[Entries taken from a collection]
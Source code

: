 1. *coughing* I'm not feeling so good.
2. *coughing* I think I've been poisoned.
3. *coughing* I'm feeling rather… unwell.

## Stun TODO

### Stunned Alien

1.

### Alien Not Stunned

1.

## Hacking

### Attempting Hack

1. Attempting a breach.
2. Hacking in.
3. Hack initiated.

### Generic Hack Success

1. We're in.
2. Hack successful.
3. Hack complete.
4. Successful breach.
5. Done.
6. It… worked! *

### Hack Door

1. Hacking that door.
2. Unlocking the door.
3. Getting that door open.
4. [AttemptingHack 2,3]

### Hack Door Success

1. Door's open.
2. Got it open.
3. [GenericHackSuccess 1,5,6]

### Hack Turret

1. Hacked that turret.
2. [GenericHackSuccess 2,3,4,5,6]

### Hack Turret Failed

**About this exercise:** Starting from the line that contains "3. Getting that door open.", give again every line to the last line of the data, exactly. Include nothing else.

**Task answer:**
3. Getting that door open.
4. [AttemptingHack 2,3]

### Hack Door Success

1. Door's open.
2. Got it open.
3. [GenericHackSuccess 1,5,6]

### Hack Turret

1. Hacked that turret.
2. [GenericHackSuccess 2,3,4,5,6]

### Hack Turret Failed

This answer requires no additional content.